Rethinking Refusal from Rawls to the Bacchae: Toward a Democracy of Contagion | Prof Bonnie Honig

Key information

Date
Time
6:00 PM to 7:00 PM
Venue
Paul Webley Wing (Senate House)
Room
Alumni Lecture Theatre (110)
Event type
Lecture

About this event

Revolutionary constitution-making in the 18th century U.S. is described as an “outbreak” by Hannah Arendt.
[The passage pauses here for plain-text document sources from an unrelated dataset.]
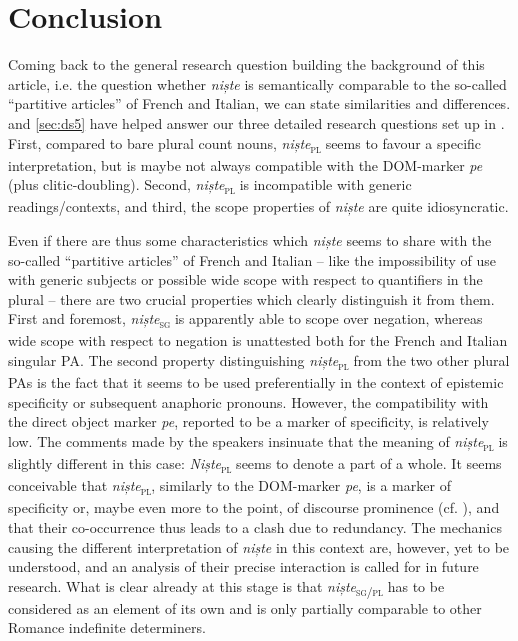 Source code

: \documentclass[output=paper,colorlinks,citecolor=brown]{langscibook}
\begin{document}
\section{Conclusion}\label{sec:ds6}
Coming back to the general research question building the background of this article, i.e. the question whether \textit{niște} is semantically comparable to the so-called “partitive articles” of French and Italian, we can state similarities and differences.  and \ref{sec:ds5} have helped answer our three detailed research questions set up in . First, compared to bare plural count nouns, \textit{niște}\textsubscript{\textsc{pl}} seems to favour a specific interpretation, but is maybe not always compatible with the DOM-marker \textit{pe} (plus clitic-doubling). Second, \textit{niște}\textsubscript{\textsc{pl}} is incompatible with generic readings/contexts, and third, the scope properties of \textit{niște} are quite idiosyncratic. 

Even if there are thus some characteristics which \textit{niște} seems to share with the so-called “partitive articles” of French and Italian -- like the impossibility of use with generic subjects or possible wide scope with respect to quantifiers in the plural -- there are two crucial properties which clearly distinguish it from them. First and foremost, \textit{niște}\textsubscript{\textsc{sg}} is apparently able to scope over negation, whereas wide scope with respect to negation is unattested both for the French and Italian singular PA. The second property distinguishing \textit{niște}\textsubscript{\textsc{pl}} from the two other plural PAs is the fact that it seems to be used preferentially in the context of epistemic specificity or subsequent anaphoric pronouns. However, the compatibility with the direct object marker \textit{pe}, reported to be a marker of specificity, is relatively low. The comments made by the speakers insinuate that the meaning of \textit{niște}\textsubscript{\textsc{pl}} is slightly different in this case: \textit{Niște}\textsubscript{\textsc{pl}} seems to denote a part of a whole. It seems conceivable that \textit{niște}\textsubscript{\textsc{pl}}, similarly to the DOM-marker \textit{pe}, is a marker of specificity or, maybe even more to the point, of discourse prominence (cf. \citealt{ChiriacescuHeusinger2009, ChiriacescuHeusinger2010, HeusingerChiriacescu2013}), and that their co-occurrence thus leads to a clash due to redundancy. The mechanics causing the different interpretation of \textit{niște} in this context are, however, yet to be understood, and an analysis of their precise interaction is called for in future research. What is clear already at this stage is that \textit{niște}\textsubscript{\textsc{sg/pl}} has to be considered as an element of its own and is only partially comparable to other Romance indefinite determiners.
\end{document}
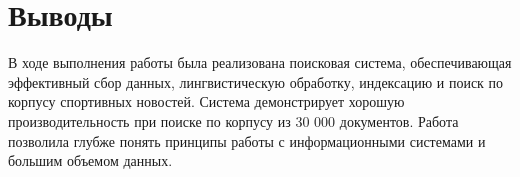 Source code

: \section{Выводы}

В ходе выполнения работы была реализована поисковая система, обеспечивающая эффективный сбор данных, лингвистическую обработку, индексацию и поиск по корпусу спортивных новостей. Система демонстрирует хорошую производительность при поиске по корпусу из 30 000 документов. Работа позволила глубже понять принципы работы с информационными системами и большим объемом данных.
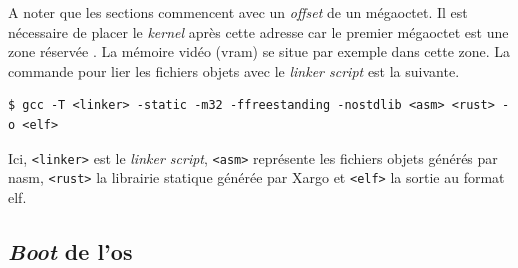 \begin{center}
    \label{tab:exec:linker_sections}
\end{center}

A noter que les sections commencent avec un \textit{offset} de un mégaoctet. Il
est nécessaire de placer le \textit{kernel} après cette adresse car le premier
mégaoctet est une zone réservée \cite{ref42,ref13}. La mémoire vidéo (\acrshort{vram})
se situe par exemple dans cette zone. La commande pour lier les fichiers objets
avec le \textit{linker script} est la suivante.

\begin{verbatim}
$ gcc -T <linker> -static -m32 -ffreestanding -nostdlib <asm> <rust> -o <elf>
\end{verbatim}

Ici, \texttt{<linker>} est le \textit{linker script}, \texttt{<asm>}
représente les fichiers objets générés par \acrshort{nasm}, \texttt{<rust>}
la librairie statique générée par Xargo et \texttt{<elf>} la sortie au
format \acrshort{elf}. \\


\subsection{\textit{Boot} de l'\acrshort{os}}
This talk looks at the power of contagion in democratic theory, focusing on the idea of democratic contagion and on efforts in political theory and popular culture to contain it from John Rawls' A Theory of Justice to Euripides' Bacchae to the recent film, The Fits, (2015, dir Holmer). The talk follows Hortense Spillers to consider U.S. constitutionalism not as a contagion of writing, as Arendt says, but as a virus that may be subject to mutations better able to shape and serve the body politic in the future.

Speaker

Professor Bonnie Honig is Nancy Duke Lewis Professor of Modern Culture and Media (MCM) and Political Science at Brown University. She is author of several books, including: Political Theory and the Displacement of Politics (Cornell, 1993), Democracy and the Foreigner (Princeton, 2001), Emergency Politics: Paradox, Law, Democracy (Princeton, 2009), Antigone, Interrupted (Cambridge University Press, 2013), Public Things: Democracy in Disrepair (Fordham, 2017), A Feminist Theory of Refusal (Harvard, 2021) and Shell Shocked: Feminist Criticism After Trump (Fordham, 2021).